Remember all those unintended consequences? Your making an imperfect utiliometer is as likely to have huge negative effects on the far future as any other action you make.
And you making a perfect utiliometer is impossible; the total future is unbounded.
Again: if you have two possibilities that are, on average, the same; apart from a small, known difference (ie. torturing someone to death or giving them chocolate; both are almost equally likely to prevent the end of the world [there is good reason to think that the chocolate is a better choice in that regard, but the effect is minor] both are equally likely to decrease the death toll in the year 5583224308, but one gives someone chocolate, and the other tortures the person to death) why can’t you cancel the bit that’s the same, and look at the difference?
Because as described, it would do the impossible :-P Obviously I’m not ever intending to build one, just thinking about it, which led me to the rest of this discussion, and my problems with utility and value.
Exactly why I feel like the entire future is wasted or random static, regardless of the actions I take.
Because I think ‘the bit’ is different. Time moves in a linear fashion, and effects propagate outward from their point of origin, flipping all sorts of coins all over the place that would have otherwise landed on the other side.

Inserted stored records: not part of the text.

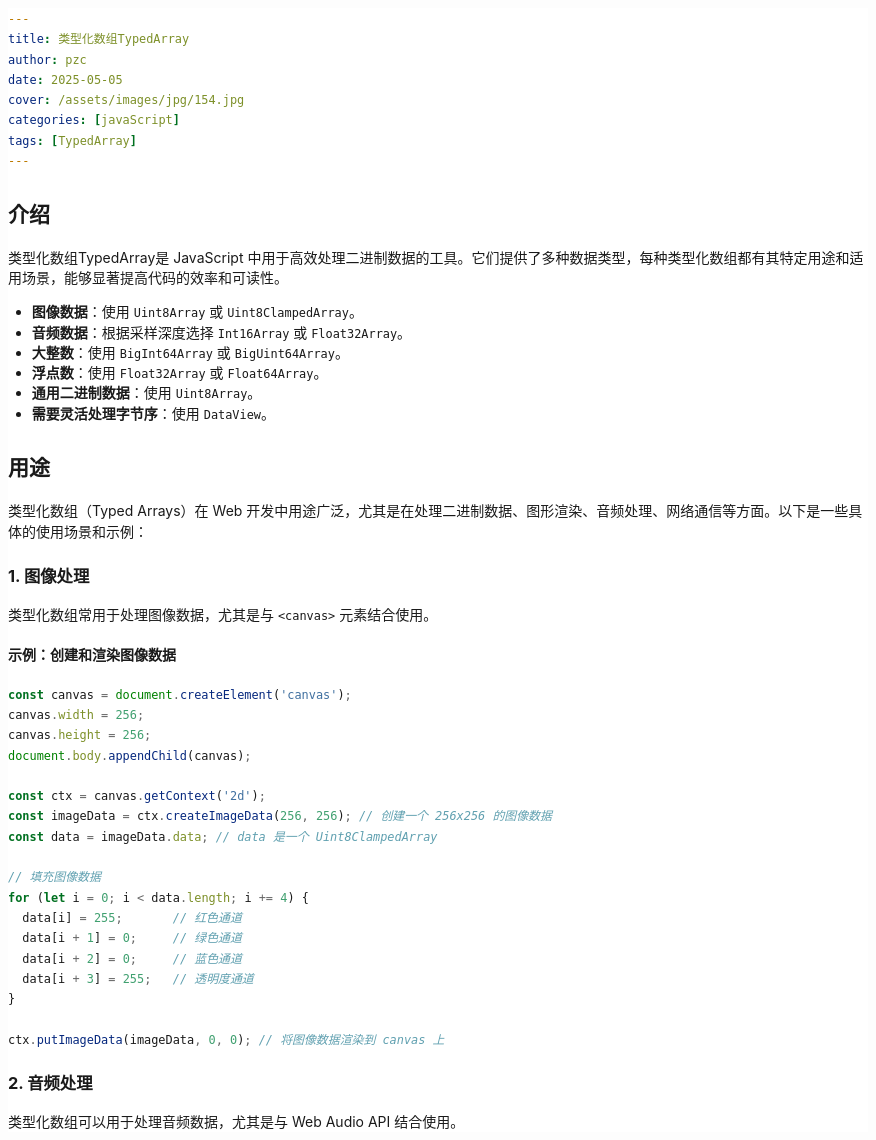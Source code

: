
 ```yaml
---
title: 类型化数组TypedArray
author: pzc
date: 2025-05-05
cover: /assets/images/jpg/154.jpg
categories: [javaScript]
tags: [TypedArray]
---
```


## 介绍

类型化数组TypedArray是 JavaScript 中用于高效处理二进制数据的工具。它们提供了多种数据类型，每种类型化数组都有其特定用途和适用场景，能够显著提高代码的效率和可读性。

- **图像数据**：使用 `Uint8Array` 或 `Uint8ClampedArray`。
- **音频数据**：根据采样深度选择 `Int16Array` 或 `Float32Array`。
- **大整数**：使用 `BigInt64Array` 或 `BigUint64Array`。
- **浮点数**：使用 `Float32Array` 或 `Float64Array`。
- **通用二进制数据**：使用 `Uint8Array`。
- **需要灵活处理字节序**：使用 `DataView`。

## 用途

类型化数组（Typed Arrays）在 Web 开发中用途广泛，尤其是在处理二进制数据、图形渲染、音频处理、网络通信等方面。以下是一些具体的使用场景和示例：

### **1. 图像处理**
类型化数组常用于处理图像数据，尤其是与 `<canvas>` 元素结合使用。

#### **示例：创建和渲染图像数据**
```javascript
const canvas = document.createElement('canvas');
canvas.width = 256;
canvas.height = 256;
document.body.appendChild(canvas);

const ctx = canvas.getContext('2d');
const imageData = ctx.createImageData(256, 256); // 创建一个 256x256 的图像数据
const data = imageData.data; // data 是一个 Uint8ClampedArray

// 填充图像数据
for (let i = 0; i < data.length; i += 4) {
  data[i] = 255;       // 红色通道
  data[i + 1] = 0;     // 绿色通道
  data[i + 2] = 0;     // 蓝色通道
  data[i + 3] = 255;   // 透明度通道
}

ctx.putImageData(imageData, 0, 0); // 将图像数据渲染到 canvas 上
```

### **2. 音频处理**
类型化数组可以用于处理音频数据，尤其是与 Web Audio API 结合使用。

Of course “the bit” is, in actuality, different. If “the bit” wasn’t different, d(utility)/d(work-on-utilitiometer) would be zero. But unless you know the difference, the effective difference to you is zero.
If I present you with two locked boxes, one with a diamond in, the other without, picking one will get you the diamond, the other won’t.
But unless you have some way of telling which box contains the diamond, you might as well pick the one that looks nicer.
Likewise with the coins; which way up you put it will affect the series of tosses unpredictably. But on average, it evens out. That″s the needed realisation.
I think that’s leaving the future out of the calculation since it’s otherwise hard to predict, and gets back to the original point that increases in predictive power seem to be more powerful than any other kind of utility, to the point where a loop forms.
As long as you recognise that there must be a point at which that is no longer true (ie. when your expected remaining rational lifespan is <1 year, will that still be true?) then it’s not necessarily a problem.
Honing your skills before beginning work is often good. Honing your skills until the day you die is always bad.
But you need to actually pay attention to how effective increases in your prediction are. If 2 years worth of work makes you 5% better at generting utility, then you need to stop work once you’ve got 40 or less years left.
Not if “do nothing, then die” is the optimal path… otherwise agreed.